A decentralized exchange (DEX) is a marketplace where you trade one cryptocurrency for another directly from your own wallet. There is no company sitting in the middle holding your money — the trade is carried out automatically by a smart contract, a small program running on a public blockchain.
That single difference — you keep your funds the entire time — shapes almost everything else about how a DEX looks and feels.
What "decentralized" actually means
On a DEX, no single operator matches your order or stores your coins. Instead, open-source smart contracts hold pooled liquidity and execute swaps, and anyone can use or inspect them. Three properties follow:
- Non-custodial — your coins never leave your wallet until the instant a trade settles. The platform cannot freeze, lend out or lose them.
- Permissionless — there is no sign-up, email or approval. You connect a wallet and you can trade.

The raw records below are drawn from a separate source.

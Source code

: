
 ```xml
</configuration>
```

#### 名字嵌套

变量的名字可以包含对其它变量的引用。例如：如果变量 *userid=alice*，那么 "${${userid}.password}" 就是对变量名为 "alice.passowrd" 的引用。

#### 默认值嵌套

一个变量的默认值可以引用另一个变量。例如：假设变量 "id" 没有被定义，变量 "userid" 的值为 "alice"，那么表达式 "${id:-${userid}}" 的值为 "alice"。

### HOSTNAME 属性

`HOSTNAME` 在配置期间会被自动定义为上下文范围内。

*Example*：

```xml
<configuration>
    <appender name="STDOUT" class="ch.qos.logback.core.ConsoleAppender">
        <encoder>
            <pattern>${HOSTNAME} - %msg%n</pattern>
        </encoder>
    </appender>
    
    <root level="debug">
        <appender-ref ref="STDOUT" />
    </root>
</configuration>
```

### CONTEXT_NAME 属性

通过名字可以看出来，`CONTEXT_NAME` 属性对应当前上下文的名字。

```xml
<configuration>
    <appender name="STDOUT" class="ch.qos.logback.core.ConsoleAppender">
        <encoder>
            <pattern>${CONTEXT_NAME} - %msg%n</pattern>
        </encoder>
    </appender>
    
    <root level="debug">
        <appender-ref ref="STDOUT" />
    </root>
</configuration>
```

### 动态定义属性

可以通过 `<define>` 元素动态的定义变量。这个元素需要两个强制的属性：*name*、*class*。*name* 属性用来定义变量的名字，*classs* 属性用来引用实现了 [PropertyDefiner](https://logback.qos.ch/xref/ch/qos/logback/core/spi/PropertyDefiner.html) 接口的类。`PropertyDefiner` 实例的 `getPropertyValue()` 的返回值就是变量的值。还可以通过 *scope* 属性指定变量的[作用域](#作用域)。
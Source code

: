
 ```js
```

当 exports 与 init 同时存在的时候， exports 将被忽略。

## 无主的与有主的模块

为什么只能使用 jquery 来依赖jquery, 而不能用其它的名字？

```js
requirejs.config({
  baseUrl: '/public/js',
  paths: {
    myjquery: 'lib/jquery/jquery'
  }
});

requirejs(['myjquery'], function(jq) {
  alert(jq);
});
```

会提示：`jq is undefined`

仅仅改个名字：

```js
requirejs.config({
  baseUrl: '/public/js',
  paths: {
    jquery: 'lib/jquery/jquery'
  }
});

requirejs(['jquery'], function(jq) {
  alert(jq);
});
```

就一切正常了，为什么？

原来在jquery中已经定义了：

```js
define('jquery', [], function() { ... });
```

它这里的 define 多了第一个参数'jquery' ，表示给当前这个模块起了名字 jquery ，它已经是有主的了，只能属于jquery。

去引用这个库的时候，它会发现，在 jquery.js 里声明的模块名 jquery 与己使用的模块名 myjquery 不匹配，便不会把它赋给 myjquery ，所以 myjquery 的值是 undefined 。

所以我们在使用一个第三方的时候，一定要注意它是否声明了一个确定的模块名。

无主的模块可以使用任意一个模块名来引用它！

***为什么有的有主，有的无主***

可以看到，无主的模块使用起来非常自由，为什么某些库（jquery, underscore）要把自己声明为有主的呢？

- On-chain and transparent — every swap is written to a public ledger that you can verify yourself on a block explorer.
A simple mental model
When you swap on a DEX, the rough sequence is: connect your wallet, choose two tokens and an amount, the contract quotes a price from a liquidity pool, you sign the transaction, and it settles on the blockchain in seconds. We walk through this in detail in How a DEX works behind the scenes.
Where you have seen them
The best-known DEXes are household names within crypto:
- Uniswap — the original automated market maker and the largest spot DEX, deployed across Ethereum and many other chains.
- Jupiter — Solana's most-used swap router.
- PancakeSwap — the flagship DEX on BNB Chain.
You can see how dozens of them stack up by volume, fees and liquidity on the DEX ranking.
The trade-off for all this control is responsibility: there is no support desk and no "forgot password". The rest of this journey is about getting comfortable with that — safely.
- Assuming the DEX holds your coins like a bank. It never does — your wallet does, right up to the moment a trade settles.
- Thinking a DEX is anonymous. It is pseudonymous: every trade is public and tied to your wallet address forever.
- Confusing the website with the protocol. The contracts live on-chain; the site is just one door to them.